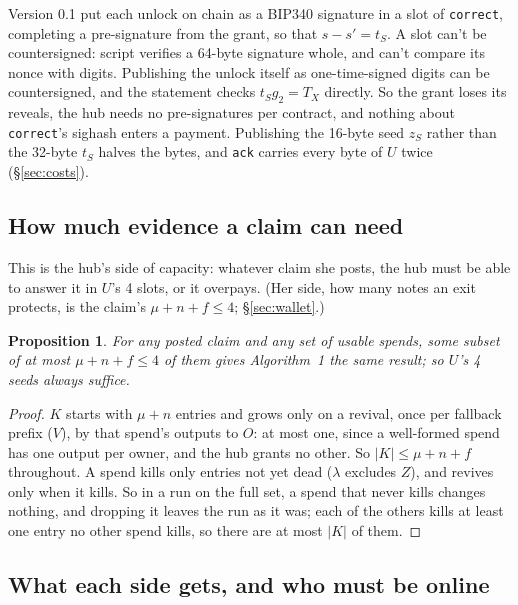 \documentclass[11pt]{article}
\theoremstyle{plain}
\newtheorem{proposition}{Proposition}
\theoremstyle{definition}
\newcommand{\tx}[1]{\texttt{#1}}
\begin{document}
Version 0.1 put each unlock on chain as a BIP340 signature in a slot of
\tx{correct}, completing a pre-signature from the grant, so that $s - s'
= t_S$. A slot can't be countersigned: script verifies a 64-byte
signature whole, and can't compare its nonce with digits. Publishing
the unlock itself as one-time-signed digits can be countersigned, and
the statement checks $t_S g_2 = T_X$ directly. So the grant loses its
reveals, the hub needs no pre-signatures per contract, and nothing
about \tx{correct}'s sighash enters a payment. Publishing the 16-byte
seed $z_S$ rather than the 32-byte $t_S$ halves the bytes, and \tx{ack}
carries every byte of $U$ twice (\S\ref{sec:costs}).

\subsection{How much evidence a claim can need}\label{sec:volume}

This is the hub's side of capacity: whatever claim she posts, the hub
must be able to answer it in $U$'s 4 slots, or it overpays. (Her side,
how many notes an exit protects, is the claim's $\mu + n + f \le 4$;
\S\ref{sec:wallet}.)

\begin{proposition}\label{prop:volume}
For any posted claim and any set of usable spends, some subset of at
most $\mu + n + f \le 4$ of them gives Algorithm~1 the same result; so
$U$'s 4 seeds always suffice.
\end{proposition}
\begin{proof}
$K$ starts with $\mu + n$ entries and grows only on a revival, once per
fallback prefix ($V$), by that spend's outputs to $O$: at most one, since
a well-formed spend has one output per owner, and the hub grants no
other. So $|K| \le \mu + n + f$ throughout. A spend kills only entries
not yet dead ($\lambda$ excludes $Z$), and revives only when it kills.
So in a run on the full set, a spend that never kills changes nothing,
and dropping it leaves the run as it was; each of the others kills at
least one entry no other spend kills, so there are at most $|K|$ of
them.
\end{proof}

\subsection{What each side gets, and who must be online}\label{sec:who}
\end{document}
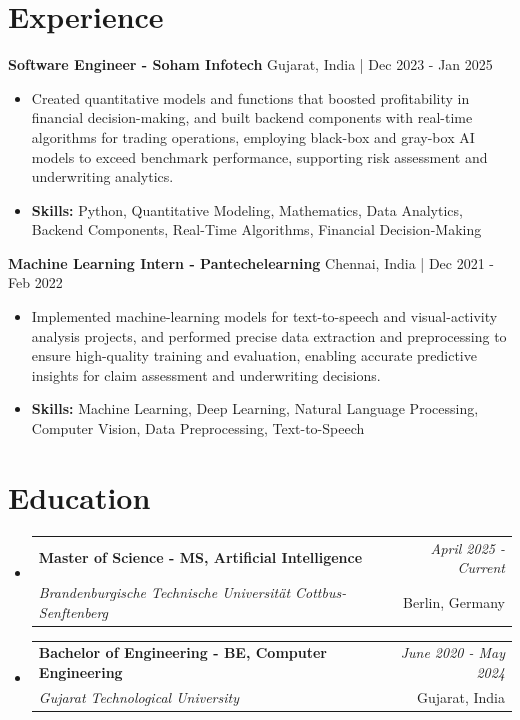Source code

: \documentclass[a4paper,11pt]{article}
\makeatletter
\newcommand{\resumeSubheading}[4]{
\vspace{0.5mm}\item
    \begin{tabular*}{0.98\textwidth}[t]{l@{\extracolsep{\fill}}r}
        \textbf{#1} & \textit{\footnotesize{#4}} \\
        \textit{\footnotesize{#3}} &  \footnotesize{#2}\\
    \end{tabular*}
    \vspace{-2.4mm}
}
\makeatother
\begin{document}
\section{\textbf{Experience}}


\vspace{1mm}
  \textbf{Software Engineer - Soham Infotech} \hfill Gujarat, India | Dec 2023 - Jan 2025
\vspace{-1.5mm} %
\begin{itemize}
  \item Created quantitative models and functions that boosted profitability in financial decision-making, and built backend components with real-time algorithms for trading operations, employing black-box and gray-box AI models to exceed benchmark performance, supporting risk assessment and underwriting analytics.

\vspace{-2mm}
  \item \textbf{Skills:} Python, Quantitative Modeling, Mathematics, Data Analytics, Backend Components, Real-Time Algorithms, Financial Decision-Making
\end{itemize}

\vspace{1mm}
  \textbf{Machine Learning Intern - Pantechelearning} \hfill Chennai, India | Dec 2021 - Feb 2022
\vspace{-1.5mm} %
\begin{itemize}
  \item Implemented machine-learning models for text-to-speech and visual-activity analysis projects, and performed precise data extraction and preprocessing to ensure high-quality training and evaluation, enabling accurate predictive insights for claim assessment and underwriting decisions.
\vspace{-2mm}
  \item \textbf{Skills:} Machine Learning, Deep Learning, Natural Language Processing, Computer Vision, Data Preprocessing, Text-to-Speech
\end{itemize}\section{\textbf{Education}}
\vspace{-0.4mm}

\begin{itemize}
\resumeSubheading
{Master of Science - MS, Artificial Intelligence }{Berlin, Germany}
{Brandenburgische Technische Universität Cottbus-Senftenberg  }{April 2025 - Current}

\vspace{1.0mm} %
\resumeSubheading
{Bachelor of Engineering - BE, Computer Engineering  }{Gujarat, India}
{Gujarat Technological University }{June 2020 - May 2024}

\end{itemize}
\end{document}
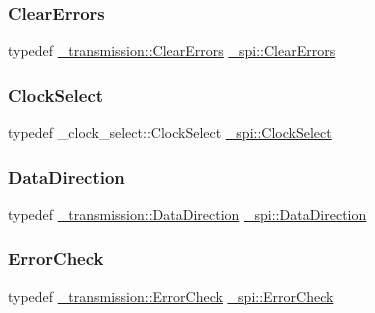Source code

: \subsubsection{\texorpdfstring{Clear\+Errors}{ClearErrors}}
{\footnotesize\ttfamily typedef \hyperlink{class__transmission_1_1ClearErrors}{\+\_\+transmission\+::\+Clear\+Errors} \hyperlink{namespace__spi_a7f84bc62e06fdda021c42411ad8eee2a}{\+\_\+spi\+::\+Clear\+Errors}}

\hypertarget{namespace__spi_af65fa4a6f5d6ab0ac870066fdf89cccb}{}\label{namespace__spi_af65fa4a6f5d6ab0ac870066fdf89cccb} 
\subsubsection{\texorpdfstring{Clock\+Select}{ClockSelect}}
{\footnotesize\ttfamily typedef \+\_\+clock\+\_\+select\+::\+Clock\+Select \hyperlink{namespace__spi_af65fa4a6f5d6ab0ac870066fdf89cccb}{\+\_\+spi\+::\+Clock\+Select}}

\hypertarget{namespace__spi_ac38499e87a8df9fd49f1becb09f847d2}{}\label{namespace__spi_ac38499e87a8df9fd49f1becb09f847d2} 
\subsubsection{\texorpdfstring{Data\+Direction}{DataDirection}}
{\footnotesize\ttfamily typedef \hyperlink{namespace__transmission_a49a33659d7c6abcf7f0180cd7e34fa0e}{\+\_\+transmission\+::\+Data\+Direction} \hyperlink{namespace__transmission_a49a33659d7c6abcf7f0180cd7e34fa0e}{\+\_\+spi\+::\+Data\+Direction}}

\hypertarget{namespace__spi_aa004e3fbc2eb239fc900cb843aad51a2}{}\label{namespace__spi_aa004e3fbc2eb239fc900cb843aad51a2} 
\subsubsection{\texorpdfstring{Error\+Check}{ErrorCheck}}
{\footnotesize\ttfamily typedef \hyperlink{namespace__transmission_aea6508744dac6029815eb3aac4affda8}{\+\_\+transmission\+::\+Error\+Check} \hyperlink{namespace__transmission_aea6508744dac6029815eb3aac4affda8}{\+\_\+spi\+::\+Error\+Check}}

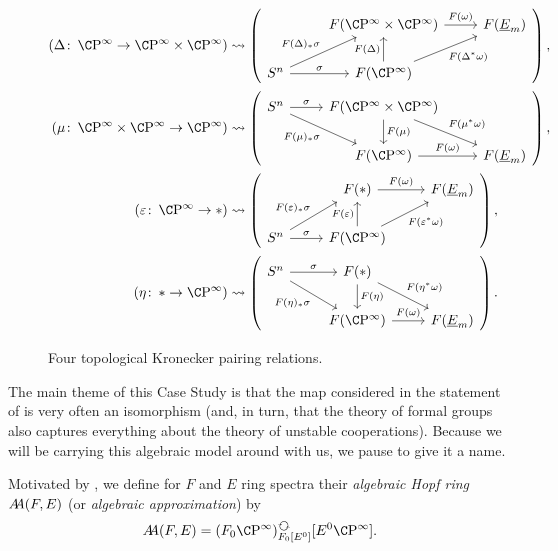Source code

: \begin{figure}
\begin{align*}
(\Delta\co \CP^\infty \to \CP^\infty \times \CP^\infty) & \leadsto
\left(
\begin{tikzcd}[ampersand replacement=\&]
\& F(\CP^\infty \times \CP^\infty) \arrow["F(\omega)"]{r} \& F(\OS{E}{m}) \\
S^n \arrow["\sigma"]{r} \arrow["F(\Delta)_* \sigma"]{ru} \& F(\CP^\infty) \arrow["F(\Delta)"]{u} \arrow["F(\Delta^* \omega)"']{ru}
\end{tikzcd}
\right), \\
(\mu\co \CP^\infty \times \CP^\infty \to \CP^\infty) & \leadsto
\left(
\begin{tikzcd}[ampersand replacement=\&]
S^n \arrow["\sigma"]{r} \arrow["F(\mu)_* \sigma"']{rd} \& F(\CP^\infty \times \CP^\infty) \arrow["F(\mu)"]{d} \arrow["F(\mu^* \omega)"]{rd} \\
\& F(\CP^\infty) \arrow["F(\omega)"]{r} \& F(\OS{E}{m})
\end{tikzcd}
\right), \\
(\eps\co \CP^\infty \to *) & \leadsto
\left(
\begin{tikzcd}[ampersand replacement=\&]
\& F(*) \arrow["F(\omega)"]{r} \& F(\OS{E}{m}) \\
S^n \arrow["\sigma"]{r} \arrow["F(\eps)_* \sigma"]{ru} \& F(\CP^\infty) \arrow["F(\eps)"]{u} \arrow["F(\eps^* \omega)"']{ru}
\end{tikzcd}
\right), \\
(\eta\co * \to \CP^\infty) & \leadsto
\left(
\begin{tikzcd}[ampersand replacement=\&]
S^n \arrow["\sigma"]{r} \arrow["F(\eta)_* \sigma"']{rd} \& F(*) \arrow["F(\eta)"]{d} \arrow["F(\eta^* \omega)"]{rd} \\
\& F(\CP^\infty) \arrow["F(\omega)"]{r} \& F(\OS{E}{m})
\end{tikzcd}
\right).
\end{align*}
\caption{Four topological Kronecker pairing relations.}\label{KroneckerPairingFigure}
\end{figure}

The main theme of this Case Study is that the map considered in the statement of  is very often an isomorphism (and, in turn, that the theory of formal groups also captures everything about the theory of unstable cooperations).
Because we will be carrying this algebraic model around with us, we pause to give it a name.

\begin{definition}
Motivated by , we define for \(F\) and \(E\) ring spectra their \textit{algebraic Hopf ring} \(\AA(F, E)\) (or \textit{algebraic approximation}) by \[\AA(F, E) = (F_0 \CP^\infty)_{F_0[E^0]}^{\circulatearrows}[E^0 \CP^\infty].\]
\end{definition}

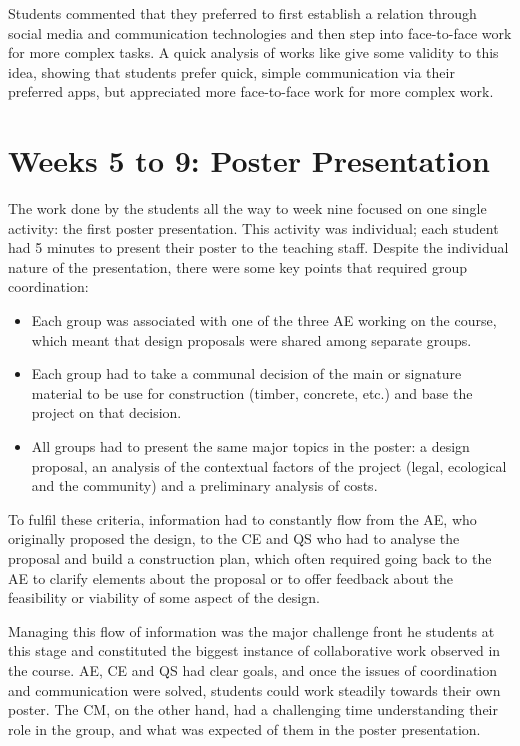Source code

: Students commented that they preferred to first establish a relation through social media and communication technologies and then step into face-to-face work for more
complex tasks. A quick analysis of works like \textcite{an_2006,robinson_2012} give some validity to this idea, showing that students prefer quick, simple communication
via their preferred apps, but appreciated more face-to-face work for more complex work.

\section{Weeks 5 to 9: Poster Presentation \label{sec:6-5}}

The work done by the students all the way to week nine focused on one single activity: the first poster presentation. This activity was individual; each student had 5
minutes to present their poster to the teaching staff. Despite the individual nature of the presentation, there were some key points that required group coordination:

\begin{itemize}
    \item Each group was associated with one of the three \ac{AE} working on the course, which meant that design proposals were shared among separate groups.
    \item Each group had to take a communal decision of the main or signature material to be use for construction (timber, concrete, etc.) and base the project on that
    decision.
    \item All groups had to present the same major topics in the poster: a design proposal, an analysis of the contextual factors of the project (legal, ecological and the
    community) and a preliminary analysis of costs.
\end{itemize}

To fulfil these criteria, information had to constantly flow from the \ac{AE}, who originally proposed the design, to the \ac{CE} and \ac{QS} who had to analyse the
proposal and build a construction plan, which often required going back to the \ac{AE} to clarify elements about the proposal or to offer feedback about the feasibility or
viability of some aspect of the design.

Managing this flow of information was the major challenge front he students at this stage and constituted the biggest instance of collaborative work observed in the course.
\ac{AE}, \ac{CE} and \ac{QS} had clear goals, and once the issues of coordination and communication were solved, students could work steadily towards their own poster. The
\ac{CM}, on the other hand, had a challenging time understanding their role in the group, and what was expected of them in the poster presentation.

• Task brief: Exactly the lines above from the one with "that $s - s'" to the one with "much evidence a", both included, are to be quoted; leave the rest out.

• Solution to this task:
\tx{correct}, completing a pre-signature from the grant, so that $s - s'
= t_S$. A slot can't be countersigned: script verifies a 64-byte
signature whole, and can't compare its nonce with digits. Publishing
the unlock itself as one-time-signed digits can be countersigned, and
the statement checks $t_S g_2 = T_X$ directly. So the grant loses its
reveals, the hub needs no pre-signatures per contract, and nothing
about \tx{correct}'s sighash enters a payment. Publishing the 16-byte
seed $z_S$ rather than the 32-byte $t_S$ halves the bytes, and \tx{ack}
carries every byte of $U$ twice (\S\ref{sec:costs}).

\subsection{How much evidence a claim can need}\label{sec:volume}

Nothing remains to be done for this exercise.